In user interface design and in advertising, knowing where people look is important. After all, you want to make sure your audience sees the most important areas of a screen or an ad. In UI design, knowing the path of users’ visual attention extends the insights we can get from their engagement with a system, beyond the typical mouse and keyboard action observation and thinking aloud protocols. Eye tracking and saliency modeling are two very different techniques that can provide answers, each with its own set of pros and cons.
Eye Tracking: An Empirical Approach to User Behavior
Eye tracking assesses where the eyes focus (“fixations”) and the motion of the eyes from one place to the next (“saccades”). Technically this is done through a camera system tracking the user’s pupils, which is why glasses, hard contact lenses and small pupils sometimes make it hard to spot the pupil. The high-cost version is a high-resolution infrared camera. The low cost version is a simple webcam which tends to be lower in resolution. The resolution corresponds to the accuracy of the tracking, and works for even very small objects that a person is looking at.
Eye tracking is empirical. The data and insights are directly derived from user behavior. Obviously, without the person verbalizing their thoughts, we cannot know why they look at certain areas. But if we asked them to share with us what they’re thinking (“thinking aloud” protocol), it would influence their viewing patterns and therefore the results. Eye tracking principally provides valid results for as long as it is being run — no matter if it’s half a second or 2 minutes. It can tell us where users look in sequence, what screen areas are more prominent than others, or whether users see the call to action button on the screen.
Eye tracking can be conducted in house or outsourced to professional UX services in which case no equipment needs to be purchased and no staff has to be trained in operating the equipment and creating results. The results can be visualized in different ways, one of which is a heatmap display which highlights those areas that draw the highest visual attention.
Saliency Modeling: An Algorithmic Simulation of Fixations and Saccades
Saliency Modeling provides answers to the same questions that eye tracking addresses, but does so algorithmically by simulating a person’s fixations and saccades. The underlying model determines the salience of screen areas through the visual properties of their elements, including:
- Contrast: The higher the contrast between a particular element and its background, the higher its saliency.
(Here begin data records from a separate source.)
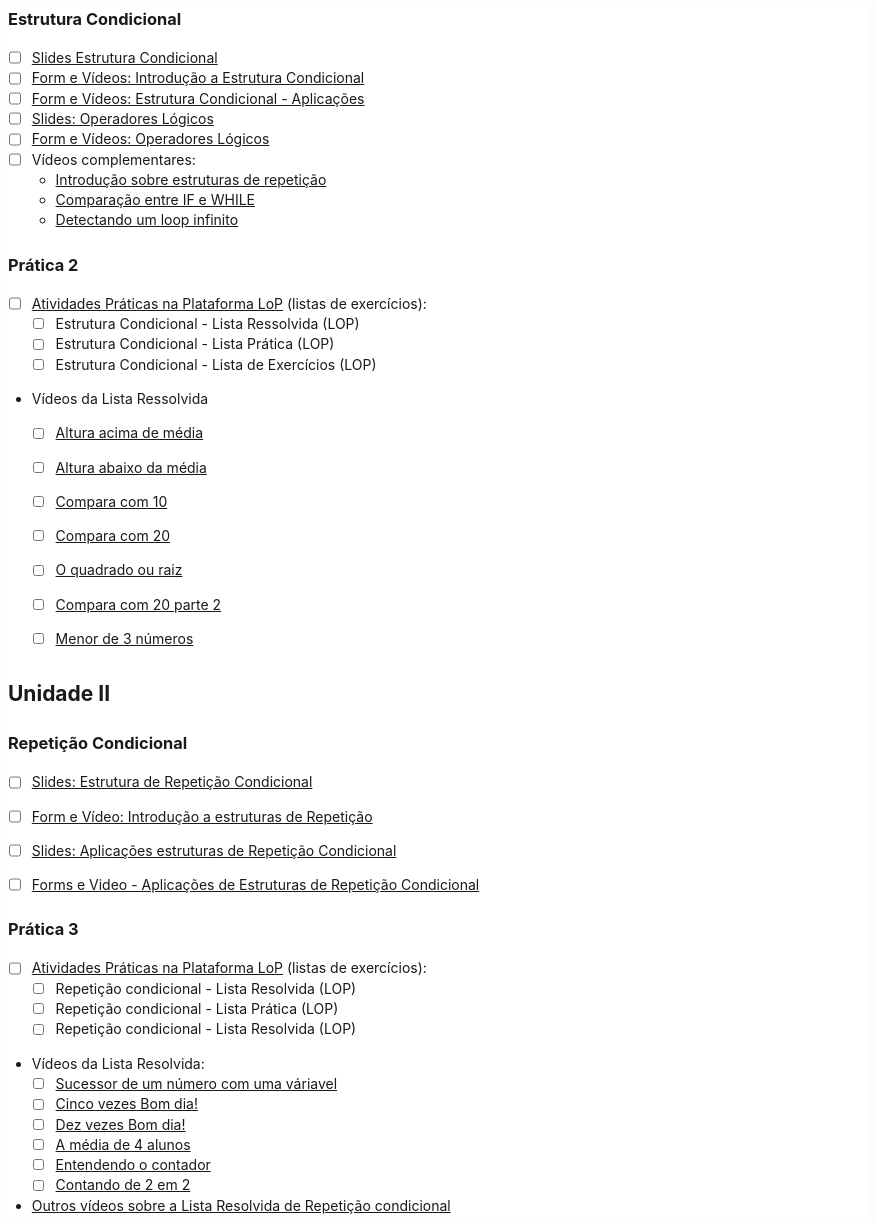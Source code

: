### Estrutura Condicional 
- [ ] [Slides Estrutura Condicional](https://docs.google.com/presentation/d/1D5upVACn__p5zFfBWWGb9f3-uPG0qdkYG0Ei5-f8uCo/edit?usp=sharing)
- [ ] [Form e Vídeos: Introdução a Estrutura Condicional](https://docs.google.com/forms/d/e/1FAIpQLSfkJGBfmm3nw-iufyJWLKQQz5CKO3ipRe7ox7DKCyu6niaOlw/viewform?usp=sf_link)
- [ ] [Form e Vídeos: Estrutura Condicional - Aplicações](https://docs.google.com/forms/d/e/1FAIpQLScOZo8JBAvRLi3bx93TnjKHwyo7p3K0tYFT902GfCsnMIzSbg/viewform?usp=sf_link)
- [ ] [Slides: Operadores Lógicos](https://docs.google.com/presentation/d/1Ecmk2VY6xMQd9k4Se3xkgTOGenJtm4oiMFT8DDDHYKA/edit?usp=sharing) 
- [ ] [Form e Vídeos: Operadores Lógicos](https://docs.google.com/forms/d/e/1FAIpQLSc6A_gW5fk8ZKKfbgathQcKsCckhbbT8hpRofxu9bykoHluBw/viewform?usp=sf_link)
- [ ] Vídeos complementares:
  * [Introdução sobre estruturas de repetição](https://youtu.be/utxv5aC0-jM) 
  * [Comparação entre IF e WHILE](https://youtu.be/fi-b9DA1VOE) 
  * [Detectando um loop infinito](https://youtu.be/clZ5_jR485g) 
### Prática 2 
- [ ] [Atividades Práticas na Plataforma LoP](https://lop.natalnet.br) (listas de exercícios):
  - [ ] Estrutura Condicional - Lista Ressolvida (LOP)
  - [ ] Estrutura Condicional - Lista Prática (LOP)
  - [ ] Estrutura Condicional - Lista de Exercícios (LOP)

* Vídeos da Lista Ressolvida 
  - [ ] [Altura acima de média](https://youtu.be/r5EQIPde8T0)
  - [ ] [Altura abaixo da média](https://youtu.be/pe40iJmUrMc)
  - [ ] [Compara com 10](https://youtu.be/o4ZO5dMkxG0)  
  - [ ] [Compara com 20](https://youtu.be/n7xOLgd71Io)  
  - [ ] [O quadrado ou raiz](https://youtu.be/MdZsgg5juTw) 
  - [ ] [Compara com 20 parte 2](https://youtu.be/Cwn25LIXrvc) 
  - [ ] [Menor de 3 números](https://youtu.be/2-RVn_UqiPE) 


## Unidade II 
### Repetição Condicional  
- [ ] [Slides: Estrutura de Repetição Condicional](https://docs.google.com/presentation/d/1Rcm-WC5JcjSvqo38YA_Ul4taxcHngG7rSkrc0TlrzaI/edit?usp=sharing) 
- [ ] [Form e Vídeo: Introdução a estruturas de Repetição]()
- [ ] [Slides: Aplicações estruturas de Repetição Condicional](https://docs.google.com/presentation/d/1zQHtdwdgle_5DKL-43Nkh96-CKDSUEZoE5aQgYpTleQ/edit?usp=sharing)
- [ ] [Forms e Video - Aplicações de Estruturas de Repetição Condicional]()


### Prática 3
- [ ] [Atividades Práticas na Plataforma LoP](https://lop.natalnet.br) (listas de exercícios):
  - [ ] Repetição condicional - Lista Resolvida (LOP)
  - [ ] Repetição condicional - Lista Prática (LOP)
  - [ ] Repetição condicional - Lista Resolvida (LOP)

* Vídeos da Lista Resolvida:
  - [ ] [Sucessor de um número com uma váriavel](https://youtu.be/NAsmuvTkGbs) 
  - [ ] [Cinco vezes Bom dia!](https://youtu.be/GyMArtAx6lM)
  - [ ] [Dez vezes Bom dia!](https://youtu.be/4w4tOI6swDw) 
  - [ ] [A média de 4 alunos](https://youtu.be/2f8pWlJ3VhM) 
  - [ ] [Entendendo o contador](https://youtu.be/ycOcJeDg3e8)
  - [ ] [Contando de 2 em 2](https://youtu.be/Ak67rqP7Hpc)
* [Outros vídeos sobre a Lista Resolvida de Repetição condicional](https://www.youtube.com/playlist?list=PLgsETY_DvYq8hfwtxLVpS-hIT9sAm3TTM)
- Position: Elements that are central on the screen have a higher saliency than elements on the side.
- Size: Large elements draw more visual attention than smaller elements.
Validation studies reported high correlations between results derived from saliency modeling and eye tracking. The resolution is lower compared to infrared eye tracking.
Saliency modeling is not empirical. It requires no test persons, which makes this technique cheaper and faster than eye tracking.
A critical limitation is that the model only covers pre-attentive visual attention, which is the short time when a person first looks at something without consciously thinking about what it is. That duration is only about 250 milliseconds (1/4 of a second), so saliency modeling is not valid beyond that time range.
There are open-source code repositories as well as commercial services that can be used for saliency modeling. Results can be presented in the same way as in eye tracking.
Comparing Eye Tracking and Saliency Modeling
Both eye tracking and saliency modeling can answer questions like:
- What areas of a screen draw the most visual attention?
- In what sequence does a user look at various screen elements?
- What screen areas are more salient than others?
- Do users perceive those screen elements that we want them to see?
Neither technique can answer the question of why people look at certain screen areas. This is comparable to web analytics where we also merely know what users do — but not why. Consequently, eye tracking, saliency modeling and web analytics should be complimented with other user research techniques like usability testing where test users share their thoughts and sentiment about a product.
The crucial difference between both techniques is that while eye tracking has no upper time limit, saliency modeling cannot make valid statements beyond the 250 millisecond mark. This has important consequences. Take the advertisement example again: being applied to the original ad, both techniques yield similar results (top row in the image). Yet, if the image is changed so that the woman looks at the product, viewers connect her eye to the product which eye tracking catches, but the saliency model does not (bottom row in the image).
Here are more differences between the techniques.
Requires test persons
Does not require test persons
High resolution with infrared
Requires hardware and software
Valid throughout exposure
Only valid within first 250ms of exposure
Works in real-time, dynamic contexts
Works off still images
Which Technique Suits Your Organization?
Which technique is better suited for you? It depends on your situation. How much budget and time do you have available? Is this a one-time exercise or something you'll do on a regular basis? How accurate do you need the results to be?
Whatever your choice, do not use these techniques as stand alones. Instead, combine them with other UX methods like usability testing or focus groups that can shed light on why users look at certain screen areas and elements.